Rapporté au parc réel, l'ordre de grandeur est le suivant : environ 20 logements occupés par leur propriétaire, de l'ordre de 23 maisons individuelles, un bassin de travaux structuré autour de CA Provence-Alpes-Agglomération. Ce volume ne préjuge d'aucune éligibilité individuelle : il indique seulement où se concentrent, à Le Castellard-Mélan, les situations où le scénario décrit sur cette page a le plus de chances d'être pertinent.
Le montant réellement perçu dépend de la catégorie de ressources : pour « rénover une maison ancienne à Le Castellard-Mélan », un ménage très modeste mobilise jusqu'à 32 000 €, un ménage modeste 24 000 €, un ménage intermédiaire 18 000 € et un ménage aux revenus supérieurs 4 000 € sur l'assiette de 40 000 € HT. À deux classes gagnées, l'assiette redescend à 30 000 € HT et les montants suivent dans la même proportion.
La logistique dépend de la densité : 64 habitants pour 28 résidences principales à Le Castellard-Mélan. Cette densité conditionne l'emprise de stationnement, l'autorisation de voirie et le stockage des matériaux nécessaires à la rénovation d'un bâti antérieur à 1948, trois postes que les devis les moins précis oublient de chiffrer.
À la réception à Le Castellard-Mélan, le document déterminant est le relevé d'humidité des maçonneries avant fermeture. Il conditionne le versement du solde de l'aide, dont le montant maximal atteint 32 000 € pour un ménage très modeste et 18 000 € pour un ménage intermédiaire sur l'assiette de 40 000 € HT.
La part de propriétaires occupants — 70 % à Le Castellard-Mélan — dessine le volume de projets réellement engageables à court terme sur la rénovation d'un bâti antérieur à 1948, soit environ 20 logements. Le reste du parc suppose un montage locatif, avec ses propres conditions d'éligibilité.
Ce que ce poste consomme d'assiette : 59 % du plafond applicable à Le Castellard-Mélan pour le bâti ancien.
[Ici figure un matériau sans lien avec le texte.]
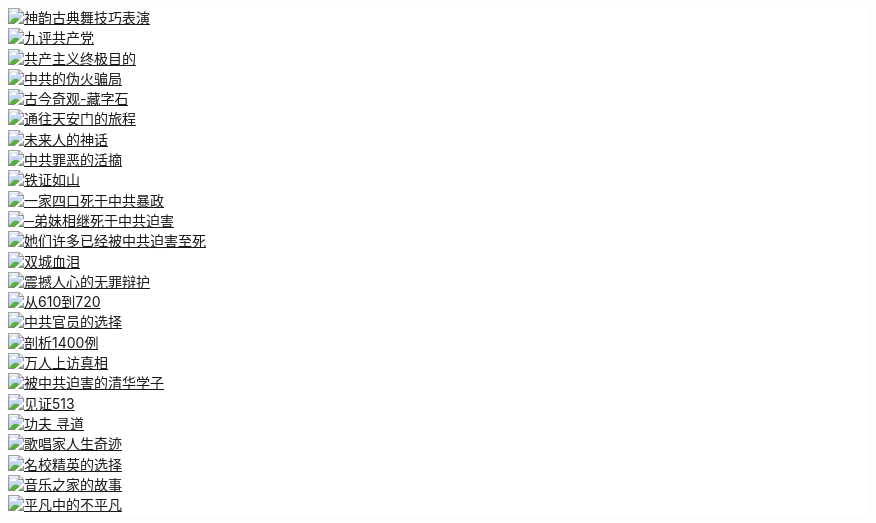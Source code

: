 </h3></td><td valign=TOP rowspan=50><a href="https://gitlab.com/szzdlab/vdSY-Classical-Chinese-Dance-Technique-Collection-2018/raw/master/SY-Classical-Chinese-Dance-Technique-Collection-2018.webm" target="_blank"><img width="130" src="https://raw.githubusercontent.com/qclzgn3567/djy/master/gb/130/gudianwu.jpg" title="神韵古典舞技巧表演" alt="神韵古典舞技巧表演"></a><br><a href="https://gitlab.com/szzdlab/vd9p/raw/master/9p.webm" target="_blank"><img width="130" src="https://raw.githubusercontent.com/qclzgn3567/djy/master/gb/130/9ping.jpg" title="九评共产党" alt="九评共产党"></a><br><a href="https://gitlab.com/szzdlab/vdzjmd1_19/raw/master/zjmd1_19.webm" target="_blank"><img width="130" src="https://raw.githubusercontent.com/qclzgn3567/djy/master/gb/130/communism.jpg" title="共产主义终极目的" alt="共产主义终极目的"></a><br><a href="https://gitlab.com/szzdlab/vdzf-dsp-1128/raw/master/zf-dsp-1128.webm" target="_blank"><img width="130" src="https://raw.githubusercontent.com/qclzgn3567/djy/master/gb/130/weihuo.jpg" title="中共的伪火骗局" alt="中共的伪火骗局"></a><br><a href="https://gitlab.com/szzdlab/vdst5-29/raw/master/st5-29.webm" target="_blank"><img width="130" src="https://raw.githubusercontent.com/qclzgn3567/djy/master/gb/130/changzhi.jpg" title="古今奇观-藏字石" alt="古今奇观-藏字石"></a><br><a href="https://gitlab.com/szzdlab/vd3-JTT_CN_MH-360p/raw/master/3-JTT_CN_MH-360p.webm" target="_blank"><img width="130" src="https://raw.githubusercontent.com/qclzgn3567/djy/master/gb/130/tianan.jpg" title="通往天安门的旅程" alt="通往天安门的旅程"></a><br><a href="https://gitlab.com/szzdlab/vdwl/raw/master/wl.webm" target="_blank"><img width="130" src="https://raw.githubusercontent.com/qclzgn3567/djy/master/gb/130/weilai.jpg" title="未来人的神话" alt="未来人的神话"></a><br><a href="https://gitlab.com/szzdlab/vdhongchaoyinmou-hi/raw/master/hongchaoyinmou-hi.webm" target="_blank"><img width="130" src="https://raw.githubusercontent.com/qclzgn3567/djy/master/gb/130/ji-zy.jpg" title="中共罪恶的活摘" alt="中共罪恶的活摘"></a><br><a href="https://gitlab.com/szzdlab/vdtzrs/raw/master/tzrs.webm" target="_blank"><img width="130" src="https://raw.githubusercontent.com/qclzgn3567/djy/master/gb/130/huozhai.jpg" title="铁证如山" alt="铁证如山"></a><br><a href="https://gitlab.com/szzdlab/vder3n_3VVJ/raw/master/er3n_3VVJ.webm" target="_blank"><img width="130" src="https://raw.githubusercontent.com/qclzgn3567/djy/master/gb/130/4ke.jpg" title="一家四口死于中共暴政" alt="一家四口死于中共暴政"></a><br><a href="https://gitlab.com/szzdlab/vdXmL0_0XDL2p/raw/master/XmL0_0XDL2p.webm" target="_blank"><img width="130" src="https://raw.githubusercontent.com/qclzgn3567/djy/master/gb/130/jie-di.jpg" title="─弟妹相继死于中共迫害" alt="─弟妹相继死于中共迫害"></a><br><a href="https://gitlab.com/szzdlab/vdNG8l/raw/master/NG8l.webm" target="_blank"><img width="130" src="https://raw.githubusercontent.com/qclzgn3567/djy/master/gb/130/ma-sj.jpg" title="她们许多已经被中共迫害至死" alt="她们许多已经被中共迫害至死"></a><br><a href="https://gitlab.com/szzdlab/vdwt6Y_vPhM/raw/master/wt6Y_vPhM.webm" target="_blank"><img width="130" src="https://raw.githubusercontent.com/qclzgn3567/djy/master/gb/130/shuan-cxl.jpg" title="双城血泪" alt="双城血泪"></a><br><a href="https://gitlab.com/szzdlab/vd5Vu3_XS2V/raw/master/5Vu3_XS2V.webm" target="_blank"><img width="130" src="https://raw.githubusercontent.com/qclzgn3567/djy/master/gb/130/wu-zbh.jpg" title="震撼人心的无罪辩护" alt="震撼人心的无罪辩护"></a><br><a href="https://gitlab.com/szzdlab/vdvG2w_fwq/raw/master/vG2w_fwq.webm" target="_blank"><img width="130" src="https://raw.githubusercontent.com/qclzgn3567/djy/master/gb/130/6c10-720.jpg" title="从610到720" alt="从610到720"></a><br><a href="https://gitlab.com/szzdlab/vdO2jN_uD/raw/master/O2jN_uD.webm" target="_blank"><img width="130" src="https://raw.githubusercontent.com/qclzgn3567/djy/master/gb/130/xian-z.jpg" title="中共官员的选择" alt="中共官员的选择"></a><br><a href="https://gitlab.com/szzdlab/vd1400forge-1210/raw/master/1400forge-1210.webm" target="_blank"><img width="130" src="https://raw.githubusercontent.com/qclzgn3567/djy/master/gb/130/1400l.jpg" title="剖析1400例" alt="剖析1400例"></a><br><a href="https://gitlab.com/szzdlab/vdC1WZ_mj/raw/master/C1WZ_mj.webm" target="_blank"><img width="130" src="https://raw.githubusercontent.com/qclzgn3567/djy/master/gb/130/425.jpg" title="万人上访真相" alt="万人上访真相"></a><br><a href="https://gitlab.com/szzdlab/vdqh/raw/master/qh.webm" target="_blank"><img width="130" src="https://raw.githubusercontent.com/qclzgn3567/djy/master/gb/130/qing-h.jpg" title="被中共迫害的清华学子" alt="被中共迫害的清华学子"></a><br><a href="https://gitlab.com/szzdlab/vdJZ5e_5Vusp/raw/master/JZ5e_5Vusp.webm" target="_blank"><img width="130" src="https://raw.githubusercontent.com/qclzgn3567/djy/master/gb/130/jian-z513.jpg" title="见证513" alt="见证513"></a><br><a href="https://gitlab.com/szzdlab/vd0iY/raw/master/0iY.webm" target="_blank"><img width="130" src="https://raw.githubusercontent.com/qclzgn3567/djy/master/gb/130/gongfu.jpg" title="功夫 寻道" alt="功夫 寻道"></a><br><a href="https://gitlab.com/szzdlab/vdguanguimin/raw/master/guanguimin.webm" target="_blank"><img width="130" src="https://raw.githubusercontent.com/qclzgn3567/djy/master/gb/130/guangguimian.jpg" title="歌唱家人生奇迹" alt="歌唱家人生奇迹"></a><br><a href="https://gitlab.com/szzdlab/vdmjjy/raw/master/mjjy.webm" target="_blank"><img width="130" src="https://raw.githubusercontent.com/qclzgn3567/djy/master/gb/130/ming-jjy.jpg" title="名校精英的选择" alt="名校精英的选择"></a><br><a href="https://gitlab.com/szzdlab/vdc4rB_QQbr/raw/master/c4rB_QQbr.webm" target="_blank"><img width="130" src="https://raw.githubusercontent.com/qclzgn3567/djy/master/gb/130/yin-lj.jpg" title="音乐之家的故事" alt="音乐之家的故事"></a><br><a href="https://gitlab.com/szzdlab/vdO23c_E/raw/master/O23c_E.webm" target="_blank"><img width="130" src="https://raw.githubusercontent.com/qclzgn3567/djy/master/gb/130/ming-hsf.jpg" title="平凡中的不平凡" alt="平凡中的不平凡"></a><br><a href="https://github.com/qclzgn3567/www/blob/master/README.md?dfh#9" target="_blank">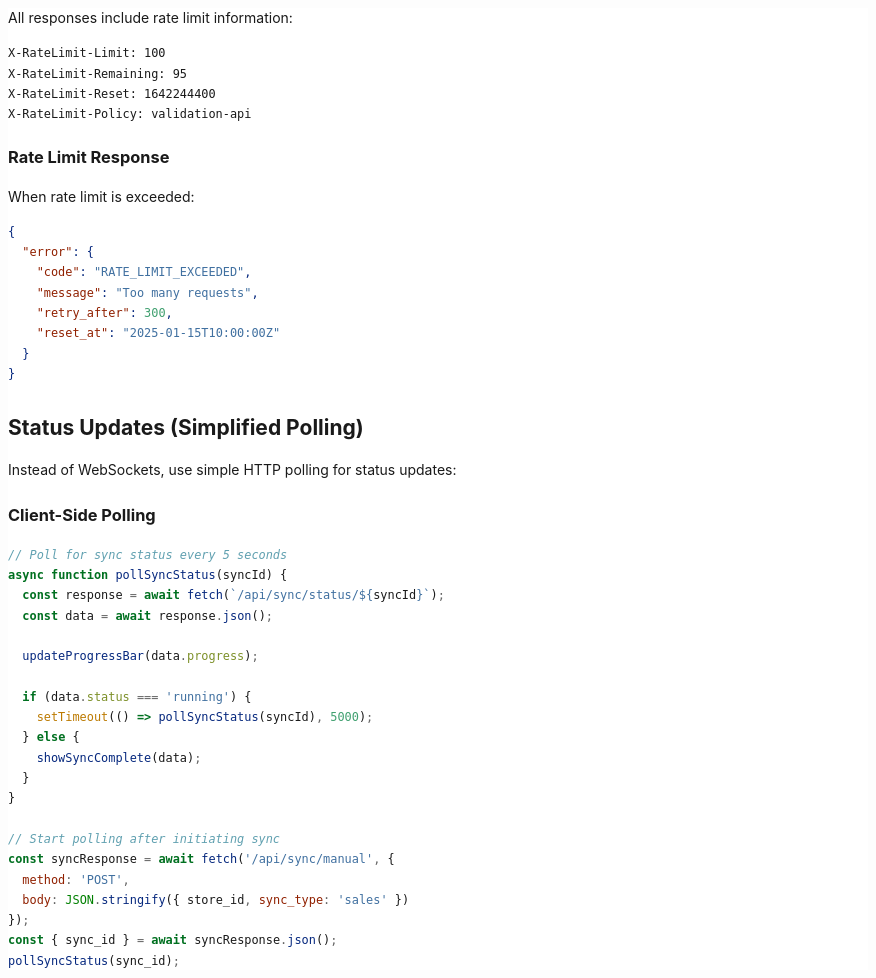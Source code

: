 All responses include rate limit information:

```http
X-RateLimit-Limit: 100
X-RateLimit-Remaining: 95
X-RateLimit-Reset: 1642244400
X-RateLimit-Policy: validation-api
```

### Rate Limit Response

When rate limit is exceeded:

```json
{
  "error": {
    "code": "RATE_LIMIT_EXCEEDED",
    "message": "Too many requests",
    "retry_after": 300,
    "reset_at": "2025-01-15T10:00:00Z"
  }
}
```

## Status Updates (Simplified Polling)

Instead of WebSockets, use simple HTTP polling for status updates:

### Client-Side Polling
```javascript
// Poll for sync status every 5 seconds
async function pollSyncStatus(syncId) {
  const response = await fetch(`/api/sync/status/${syncId}`);
  const data = await response.json();
  
  updateProgressBar(data.progress);
  
  if (data.status === 'running') {
    setTimeout(() => pollSyncStatus(syncId), 5000);
  } else {
    showSyncComplete(data);
  }
}

// Start polling after initiating sync
const syncResponse = await fetch('/api/sync/manual', {
  method: 'POST',
  body: JSON.stringify({ store_id, sync_type: 'sales' })
});
const { sync_id } = await syncResponse.json();
pollSyncStatus(sync_id);
```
Traduit en aide effective, cela donne 18 876 € pris en charge au taux de 80 % (profil bleu) et 10 618 € au taux de 45 % (profil violet), le solde restant à financer.
Dans l'ordonnancement du chantier à Le Castellard-Mélan, la rénovation d'un bâti antérieur à 1948 mobilise un artisan formé aux enduits chaux-chanvre pendant dix à seize semaines. Cette durée se cale entre l'audit préalable et la mise en service du générateur : la déplacer en fin de chantier oblige presque toujours à reprendre des interfaces déjà refermées.
Trois pièces décident du versement à Le Castellard-Mélan : le devis portant une perméance compatible avec un mur capillaire (µ faible), l'attestation RGE de un artisan formé aux enduits chaux-chanvre et le relevé d'humidité des maçonneries avant fermeture. Leur absence ne fait pas perdre le droit à l'aide — jusqu'à 32 000 € — mais elle en gèle le paiement.
Le critère à écrire noir sur blanc dans le devis pour la rénovation d'un bâti antérieur à 1948 à Le Castellard-Mélan est une perméance compatible avec un mur capillaire (µ faible). Sans cette mention, ni l'aide ni le certificat d'économies d'énergie ne sont sécurisés, et le contrôle sur site peut conduire à un refus de versement du solde.